> Problem details:
Every entry should come back exactly as written, minus the pictures.

> Supplied records:
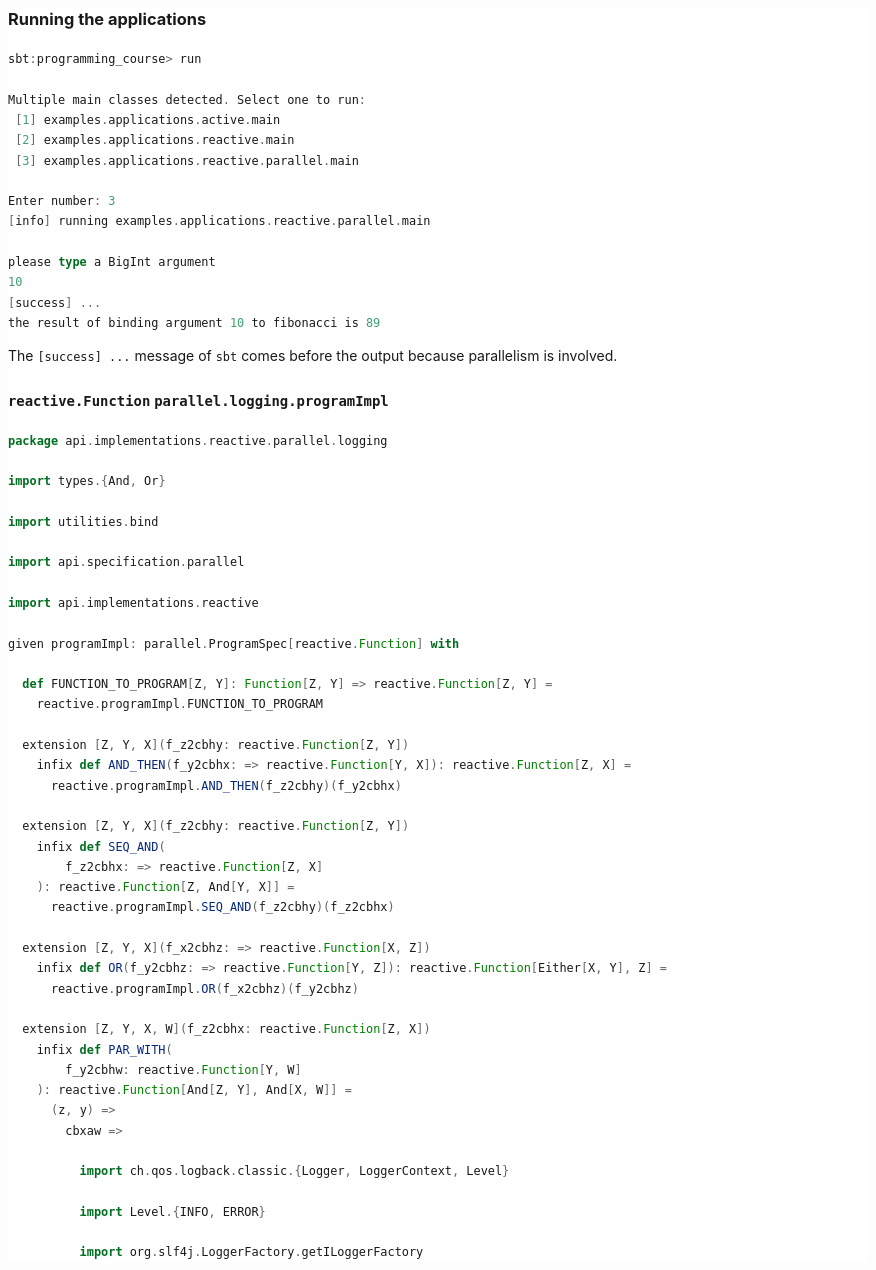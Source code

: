 ### Running the applications

```scala
sbt:programming_course> run

Multiple main classes detected. Select one to run:
 [1] examples.applications.active.main
 [2] examples.applications.reactive.main
 [3] examples.applications.reactive.parallel.main

Enter number: 3
[info] running examples.applications.reactive.parallel.main 

please type a BigInt argument
10
[success] ...
the result of binding argument 10 to fibonacci is 89
```

The `[success] ...` message of `sbt` comes before the output because parallelism is involved.

### `reactive.Function` `parallel.logging.programImpl`

```scala
package api.implementations.reactive.parallel.logging

import types.{And, Or}

import utilities.bind

import api.specification.parallel

import api.implementations.reactive

given programImpl: parallel.ProgramSpec[reactive.Function] with

  def FUNCTION_TO_PROGRAM[Z, Y]: Function[Z, Y] => reactive.Function[Z, Y] =
    reactive.programImpl.FUNCTION_TO_PROGRAM

  extension [Z, Y, X](f_z2cbhy: reactive.Function[Z, Y])
    infix def AND_THEN(f_y2cbhx: => reactive.Function[Y, X]): reactive.Function[Z, X] =
      reactive.programImpl.AND_THEN(f_z2cbhy)(f_y2cbhx)

  extension [Z, Y, X](f_z2cbhy: reactive.Function[Z, Y])
    infix def SEQ_AND(
        f_z2cbhx: => reactive.Function[Z, X]
    ): reactive.Function[Z, And[Y, X]] =
      reactive.programImpl.SEQ_AND(f_z2cbhy)(f_z2cbhx)

  extension [Z, Y, X](f_x2cbhz: => reactive.Function[X, Z])
    infix def OR(f_y2cbhz: => reactive.Function[Y, Z]): reactive.Function[Either[X, Y], Z] =
      reactive.programImpl.OR(f_x2cbhz)(f_y2cbhz)

  extension [Z, Y, X, W](f_z2cbhx: reactive.Function[Z, X])
    infix def PAR_WITH(
        f_y2cbhw: reactive.Function[Y, W]
    ): reactive.Function[And[Z, Y], And[X, W]] =
      (z, y) =>
        cbxaw =>

          import ch.qos.logback.classic.{Logger, LoggerContext, Level}

          import Level.{INFO, ERROR}

          import org.slf4j.LoggerFactory.getILoggerFactory
```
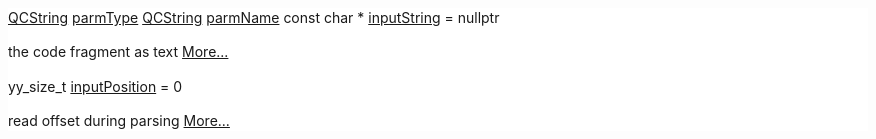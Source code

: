 <tr class="doxyMemberIndexItem">
<td class="doxyMemberIndexItemType" align="left" valign="top"><a href="/web-doxygen/docs/api/classes/qcstring">QCString</a></td>
<td class="doxyMemberIndexItemName" align="left" valign="top"><a href="#aa40ac2965bd8f9d3426cf759f9a7e7bb">parmType</a></td>
</tr>
<tr class="doxyMemberIndexDescription">
<td class="doxyMemberIndexDescriptionLeft"></td>
<td class="doxyMemberIndexDescriptionRight">
</td>
</tr>
<tr class="doxyMemberIndexSeparator">
<td class="doxyMemberIndexSeparator" colspan="2"></td>
</tr>

<tr class="doxyMemberIndexItem">
<td class="doxyMemberIndexItemType" align="left" valign="top"><a href="/web-doxygen/docs/api/classes/qcstring">QCString</a></td>
<td class="doxyMemberIndexItemName" align="left" valign="top"><a href="#a79333a18eb23fbdb986106e8901cacc2">parmName</a></td>
</tr>
<tr class="doxyMemberIndexDescription">
<td class="doxyMemberIndexDescriptionLeft"></td>
<td class="doxyMemberIndexDescriptionRight">
</td>
</tr>
<tr class="doxyMemberIndexSeparator">
<td class="doxyMemberIndexSeparator" colspan="2"></td>
</tr>

<tr class="doxyMemberIndexItem">
<td class="doxyMemberIndexItemType" align="left" valign="top">const char *</td>
<td class="doxyMemberIndexItemName" align="left" valign="top"><a href="#a98d559227d3997932f482cd32815ac6f">inputString</a> = nullptr</td>
</tr>
<tr class="doxyMemberIndexDescription">
<td class="doxyMemberIndexDescriptionLeft"></td>
<td class="doxyMemberIndexDescriptionRight">
<p>the code fragment as text <a href="#a98d559227d3997932f482cd32815ac6f">More...</a></p>
</td>
</tr>
<tr class="doxyMemberIndexSeparator">
<td class="doxyMemberIndexSeparator" colspan="2"></td>
</tr>

<tr class="doxyMemberIndexItem">
<td class="doxyMemberIndexItemType" align="left" valign="top">yy_size_t</td>
<td class="doxyMemberIndexItemName" align="left" valign="top"><a href="#abc494e931744747f1a9af70ce9a646b6">inputPosition</a> = 0</td>
</tr>
<tr class="doxyMemberIndexDescription">
<td class="doxyMemberIndexDescriptionLeft"></td>
<td class="doxyMemberIndexDescriptionRight">
<p>read offset during parsing <a href="#abc494e931744747f1a9af70ce9a646b6">More...</a></p>
</td>
</tr>
<tr class="doxyMemberIndexSeparator">
<td class="doxyMemberIndexSeparator" colspan="2"></td>
</tr>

> Written solution:
Source code

: ### Running the applications

```scala
sbt:programming_course> run

Multiple main classes detected. Select one to run:
 [1] examples.applications.active.main
 [2] examples.applications.reactive.main
 [3] examples.applications.reactive.parallel.main

Enter number: 3
[info] running examples.applications.reactive.parallel.main 

please type a BigInt argument
10
[success] ...
the result of binding argument 10 to fibonacci is 89
```

The `[success] ...` message of `sbt` comes before the output because parallelism is involved.

### `reactive.Function` `parallel.logging.programImpl`

```scala
package api.implementations.reactive.parallel.logging

import types.{And, Or}

import utilities.bind

import api.specification.parallel

import api.implementations.reactive

given programImpl: parallel.ProgramSpec[reactive.Function] with

  def FUNCTION_TO_PROGRAM[Z, Y]: Function[Z, Y] => reactive.Function[Z, Y] =
    reactive.programImpl.FUNCTION_TO_PROGRAM

  extension [Z, Y, X](f_z2cbhy: reactive.Function[Z, Y])
    infix def AND_THEN(f_y2cbhx: => reactive.Function[Y, X]): reactive.Function[Z, X] =
      reactive.programImpl.AND_THEN(f_z2cbhy)(f_y2cbhx)

  extension [Z, Y, X](f_z2cbhy: reactive.Function[Z, Y])
    infix def SEQ_AND(
        f_z2cbhx: => reactive.Function[Z, X]
    ): reactive.Function[Z, And[Y, X]] =
      reactive.programImpl.SEQ_AND(f_z2cbhy)(f_z2cbhx)

  extension [Z, Y, X](f_x2cbhz: => reactive.Function[X, Z])
    infix def OR(f_y2cbhz: => reactive.Function[Y, Z]): reactive.Function[Either[X, Y], Z] =
      reactive.programImpl.OR(f_x2cbhz)(f_y2cbhz)

  extension [Z, Y, X, W](f_z2cbhx: reactive.Function[Z, X])
    infix def PAR_WITH(
        f_y2cbhw: reactive.Function[Y, W]
    ): reactive.Function[And[Z, Y], And[X, W]] =
      (z, y) =>
        cbxaw =>

          import ch.qos.logback.classic.{Logger, LoggerContext, Level}

          import Level.{INFO, ERROR}

          import org.slf4j.LoggerFactory.getILoggerFactory
```
Source code

: <tr class="doxyMemberIndexItem">
<td class="doxyMemberIndexItemType" align="left" valign="top"><a href="/web-doxygen/docs/api/classes/qcstring">QCString</a></td>
<td class="doxyMemberIndexItemName" align="left" valign="top"><a href="#aa40ac2965bd8f9d3426cf759f9a7e7bb">parmType</a></td>
</tr>
<tr class="doxyMemberIndexDescription">
<td class="doxyMemberIndexDescriptionLeft"></td>
<td class="doxyMemberIndexDescriptionRight">
</td>
</tr>
<tr class="doxyMemberIndexSeparator">
<td class="doxyMemberIndexSeparator" colspan="2"></td>
</tr>

<tr class="doxyMemberIndexItem">
<td class="doxyMemberIndexItemType" align="left" valign="top"><a href="/web-doxygen/docs/api/classes/qcstring">QCString</a></td>
<td class="doxyMemberIndexItemName" align="left" valign="top"><a href="#a79333a18eb23fbdb986106e8901cacc2">parmName</a></td>
</tr>
<tr class="doxyMemberIndexDescription">
<td class="doxyMemberIndexDescriptionLeft"></td>
<td class="doxyMemberIndexDescriptionRight">
</td>
</tr>
<tr class="doxyMemberIndexSeparator">
<td class="doxyMemberIndexSeparator" colspan="2"></td>
</tr>

<tr class="doxyMemberIndexItem">
<td class="doxyMemberIndexItemType" align="left" valign="top">const char *</td>
<td class="doxyMemberIndexItemName" align="left" valign="top"><a href="#a98d559227d3997932f482cd32815ac6f">inputString</a> = nullptr</td>
</tr>
<tr class="doxyMemberIndexDescription">
<td class="doxyMemberIndexDescriptionLeft"></td>
<td class="doxyMemberIndexDescriptionRight">
<p>the code fragment as text <a href="#a98d559227d3997932f482cd32815ac6f">More...</a></p>
</td>
</tr>
<tr class="doxyMemberIndexSeparator">
<td class="doxyMemberIndexSeparator" colspan="2"></td>
</tr>

<tr class="doxyMemberIndexItem">
<td class="doxyMemberIndexItemType" align="left" valign="top">yy_size_t</td>
<td class="doxyMemberIndexItemName" align="left" valign="top"><a href="#abc494e931744747f1a9af70ce9a646b6">inputPosition</a> = 0</td>
</tr>
<tr class="doxyMemberIndexDescription">
<td class="doxyMemberIndexDescriptionLeft"></td>
<td class="doxyMemberIndexDescriptionRight">
<p>read offset during parsing <a href="#abc494e931744747f1a9af70ce9a646b6">More...</a></p>
</td>
</tr>
<tr class="doxyMemberIndexSeparator">
<td class="doxyMemberIndexSeparator" colspan="2"></td>
</tr>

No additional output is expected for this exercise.